Penulis: Andari Wulan Nugrahani
Editor: Sri Juliati
TRIBUNNEWS.COM - Rekor pemerintahan Benjamin Netanyahu selama 12 tahun sebagai Perdana Menteri Israel tampaknya akan segera berakhir.
Rival politiknya belum lama ini menyatakan bergabung dan membentuk koalisi anti-Netanyahu.
Masing-masing dari empat pemilu terakhir dipandang sebagai referendum terhadap Netanyahu.
Koalisi baru muncul setelah politisi sayap kanan Israel, Naftali Bennett bergabung dengan pemimpin sentris Yair Lapid.
Baca juga: 65 Persen Masyarakat Indonesia Meyakini Konflik Israel-Palestina Soal Agama
Naftali Bennete (49) adalah menteri pertahanan di era Netanyahu.

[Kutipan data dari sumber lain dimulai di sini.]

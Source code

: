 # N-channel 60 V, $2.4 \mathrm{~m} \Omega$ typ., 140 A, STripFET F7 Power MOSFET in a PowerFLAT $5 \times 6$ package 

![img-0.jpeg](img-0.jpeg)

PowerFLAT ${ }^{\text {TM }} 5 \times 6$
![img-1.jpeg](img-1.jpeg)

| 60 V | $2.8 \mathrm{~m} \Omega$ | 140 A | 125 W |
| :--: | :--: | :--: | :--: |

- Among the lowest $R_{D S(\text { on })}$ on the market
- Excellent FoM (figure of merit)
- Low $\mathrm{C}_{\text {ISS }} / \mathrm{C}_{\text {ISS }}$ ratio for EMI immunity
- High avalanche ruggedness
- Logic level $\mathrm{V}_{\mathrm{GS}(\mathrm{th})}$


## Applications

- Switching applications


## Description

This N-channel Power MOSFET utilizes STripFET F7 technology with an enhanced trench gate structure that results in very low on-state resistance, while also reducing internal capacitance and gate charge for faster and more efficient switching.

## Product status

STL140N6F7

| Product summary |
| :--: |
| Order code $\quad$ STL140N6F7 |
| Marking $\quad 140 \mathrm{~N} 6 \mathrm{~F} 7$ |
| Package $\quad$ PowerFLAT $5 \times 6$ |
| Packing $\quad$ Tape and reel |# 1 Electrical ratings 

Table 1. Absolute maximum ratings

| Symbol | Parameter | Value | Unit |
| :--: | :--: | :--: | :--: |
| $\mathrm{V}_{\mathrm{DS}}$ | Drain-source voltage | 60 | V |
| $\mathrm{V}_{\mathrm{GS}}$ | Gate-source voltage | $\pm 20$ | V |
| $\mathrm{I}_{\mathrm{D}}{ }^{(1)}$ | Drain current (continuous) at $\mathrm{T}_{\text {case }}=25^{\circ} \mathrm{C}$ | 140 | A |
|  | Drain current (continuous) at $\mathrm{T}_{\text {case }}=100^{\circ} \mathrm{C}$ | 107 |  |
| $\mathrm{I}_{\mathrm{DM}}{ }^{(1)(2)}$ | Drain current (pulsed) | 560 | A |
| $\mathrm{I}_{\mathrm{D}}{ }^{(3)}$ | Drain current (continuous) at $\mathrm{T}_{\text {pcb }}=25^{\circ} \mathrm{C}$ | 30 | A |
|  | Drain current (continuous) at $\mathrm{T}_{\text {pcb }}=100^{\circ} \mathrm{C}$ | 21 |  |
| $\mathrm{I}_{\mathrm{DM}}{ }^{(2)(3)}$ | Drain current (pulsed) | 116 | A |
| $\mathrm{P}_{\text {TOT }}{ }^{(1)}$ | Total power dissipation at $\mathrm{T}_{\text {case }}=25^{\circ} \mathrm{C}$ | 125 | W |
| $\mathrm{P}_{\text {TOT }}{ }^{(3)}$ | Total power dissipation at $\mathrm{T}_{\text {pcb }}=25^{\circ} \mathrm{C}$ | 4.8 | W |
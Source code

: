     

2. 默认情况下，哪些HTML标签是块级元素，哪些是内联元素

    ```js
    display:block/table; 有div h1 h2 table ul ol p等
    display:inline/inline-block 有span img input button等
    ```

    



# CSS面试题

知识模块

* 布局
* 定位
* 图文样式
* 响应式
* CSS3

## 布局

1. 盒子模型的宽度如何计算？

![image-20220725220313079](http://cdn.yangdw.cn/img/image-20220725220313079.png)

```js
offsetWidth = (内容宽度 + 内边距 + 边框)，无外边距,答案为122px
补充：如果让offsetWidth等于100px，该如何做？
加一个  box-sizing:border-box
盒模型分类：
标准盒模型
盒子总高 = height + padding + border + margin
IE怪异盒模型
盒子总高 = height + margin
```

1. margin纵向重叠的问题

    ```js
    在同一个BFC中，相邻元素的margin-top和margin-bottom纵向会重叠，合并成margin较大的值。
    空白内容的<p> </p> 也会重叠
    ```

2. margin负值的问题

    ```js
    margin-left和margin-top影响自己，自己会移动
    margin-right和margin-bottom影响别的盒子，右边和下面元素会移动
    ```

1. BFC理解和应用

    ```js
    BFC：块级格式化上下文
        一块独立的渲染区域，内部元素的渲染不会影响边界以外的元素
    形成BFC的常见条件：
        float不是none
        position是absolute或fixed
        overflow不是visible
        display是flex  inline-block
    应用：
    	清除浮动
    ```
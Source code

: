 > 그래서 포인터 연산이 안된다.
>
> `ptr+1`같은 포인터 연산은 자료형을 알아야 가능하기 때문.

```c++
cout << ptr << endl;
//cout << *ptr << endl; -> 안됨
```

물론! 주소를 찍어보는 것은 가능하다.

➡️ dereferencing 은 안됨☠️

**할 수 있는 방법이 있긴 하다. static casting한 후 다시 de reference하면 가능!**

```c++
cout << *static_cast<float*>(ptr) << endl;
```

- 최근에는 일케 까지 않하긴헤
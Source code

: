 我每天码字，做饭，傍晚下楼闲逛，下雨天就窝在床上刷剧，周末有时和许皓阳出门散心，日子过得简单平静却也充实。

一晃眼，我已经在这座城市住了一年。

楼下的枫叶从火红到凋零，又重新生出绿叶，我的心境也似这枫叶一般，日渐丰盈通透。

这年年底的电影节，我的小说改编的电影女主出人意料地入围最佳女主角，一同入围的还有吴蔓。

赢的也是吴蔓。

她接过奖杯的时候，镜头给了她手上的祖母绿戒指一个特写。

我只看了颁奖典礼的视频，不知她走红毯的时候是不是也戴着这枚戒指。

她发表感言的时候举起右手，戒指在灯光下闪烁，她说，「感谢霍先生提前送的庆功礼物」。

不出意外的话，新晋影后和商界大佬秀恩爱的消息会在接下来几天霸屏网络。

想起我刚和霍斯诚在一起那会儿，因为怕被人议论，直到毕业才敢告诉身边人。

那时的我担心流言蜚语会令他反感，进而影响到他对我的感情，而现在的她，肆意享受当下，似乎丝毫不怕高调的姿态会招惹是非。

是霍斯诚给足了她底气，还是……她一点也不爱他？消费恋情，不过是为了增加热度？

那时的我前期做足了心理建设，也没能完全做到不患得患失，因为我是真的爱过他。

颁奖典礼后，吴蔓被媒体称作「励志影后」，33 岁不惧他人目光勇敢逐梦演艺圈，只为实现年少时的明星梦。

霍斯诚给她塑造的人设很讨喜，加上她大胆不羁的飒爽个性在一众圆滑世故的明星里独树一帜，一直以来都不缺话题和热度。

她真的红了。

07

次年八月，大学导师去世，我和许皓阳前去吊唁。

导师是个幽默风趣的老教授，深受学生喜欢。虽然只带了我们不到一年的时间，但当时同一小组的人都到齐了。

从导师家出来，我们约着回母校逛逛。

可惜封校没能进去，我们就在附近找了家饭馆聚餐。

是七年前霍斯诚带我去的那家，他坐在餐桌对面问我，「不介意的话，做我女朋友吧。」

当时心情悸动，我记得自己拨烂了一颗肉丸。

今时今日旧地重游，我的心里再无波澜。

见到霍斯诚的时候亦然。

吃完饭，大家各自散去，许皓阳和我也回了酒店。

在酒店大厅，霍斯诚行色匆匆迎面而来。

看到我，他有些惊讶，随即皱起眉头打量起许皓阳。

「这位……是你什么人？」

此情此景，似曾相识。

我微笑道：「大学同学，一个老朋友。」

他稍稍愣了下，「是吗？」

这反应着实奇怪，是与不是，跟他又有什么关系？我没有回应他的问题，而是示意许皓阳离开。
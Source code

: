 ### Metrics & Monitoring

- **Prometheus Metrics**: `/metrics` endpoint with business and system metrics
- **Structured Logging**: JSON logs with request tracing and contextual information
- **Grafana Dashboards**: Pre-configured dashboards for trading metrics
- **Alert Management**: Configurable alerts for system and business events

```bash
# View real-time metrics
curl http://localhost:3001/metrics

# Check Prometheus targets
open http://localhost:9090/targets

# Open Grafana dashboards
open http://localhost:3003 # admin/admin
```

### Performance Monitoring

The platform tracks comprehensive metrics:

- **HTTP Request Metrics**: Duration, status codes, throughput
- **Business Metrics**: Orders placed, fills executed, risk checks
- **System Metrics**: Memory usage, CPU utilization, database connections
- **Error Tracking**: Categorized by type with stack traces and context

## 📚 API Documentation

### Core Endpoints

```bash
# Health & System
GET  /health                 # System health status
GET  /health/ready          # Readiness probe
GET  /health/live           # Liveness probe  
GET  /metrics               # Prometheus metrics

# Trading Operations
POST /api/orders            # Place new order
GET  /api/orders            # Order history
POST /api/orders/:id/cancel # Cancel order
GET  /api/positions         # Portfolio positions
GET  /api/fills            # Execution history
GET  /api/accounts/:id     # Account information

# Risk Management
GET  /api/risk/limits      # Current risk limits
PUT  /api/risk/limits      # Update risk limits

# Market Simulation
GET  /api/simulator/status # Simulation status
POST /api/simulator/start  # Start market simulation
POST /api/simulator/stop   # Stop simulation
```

"Niat saya untuk melakukan yang terbaik, membentuk pemerintahan persatuan nasional bersama dengan teman saya, Yair Lapid," ucap Bennett pada Minggu (30/5/2021).
"Sehingga, Insya Allah, bersama-sama kita dapat menyelamatkan negara dari kekacauan dan mengembalikan Israel ke jalurnya," tambahnya.
Sementara itu, Netanyahu menyebut rencana koalisi itu sebagai "bahaya bagi keamanan Israel".
Ia menuduh Bennett mengkhianati sayap kanan Israel dan mendesak politisi nasionalis yang telah bergabung dalam pembicaraan koalisi untuk tidak mendirikan apa yang disebutnya sebagai "pemerintah kiri."
Baca juga: Profil Benjamin Netanyahu, Jabat Perdana Menteri Israel Selama 12 Tahun
Media Israel melaporkan, di bawah ketentuan kesepakatan yang diusulkan, Bennett dan Lapid akan bergantian sebagai perdana menteri, tetapi belum dikonfirmasi secara resmi.
Koalisi itu muncul setelah 11 hari serangan Israel di Gaza berakhir dengan gencatan senjata.
Melansir Al Jazeera, berikut beberapa detail utamanya:
Partai mana yang tergabung dalam koalisi?
Koalisi baru muncul setelah Bennett, seorang pemimpin Partai Yamina (Kanan) memiliki enam kursi di parlemen.